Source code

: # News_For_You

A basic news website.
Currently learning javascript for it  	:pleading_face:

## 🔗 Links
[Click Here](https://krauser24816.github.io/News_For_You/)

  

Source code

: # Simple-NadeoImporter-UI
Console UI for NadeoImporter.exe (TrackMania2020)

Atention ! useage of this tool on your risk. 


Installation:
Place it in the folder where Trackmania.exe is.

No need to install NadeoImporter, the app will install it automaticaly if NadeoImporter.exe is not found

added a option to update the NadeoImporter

| WHAT IS BEING ASKED |
The answer must be the lines from the one containing "Place it in" through the last line of the records, copied exactly, with nothing else.

| TASK SOLUTION |
Place it in the folder where Trackmania.exe is.

No need to install NadeoImporter, the app will install it automaticaly if NadeoImporter.exe is not found

added a option to update the NadeoImporter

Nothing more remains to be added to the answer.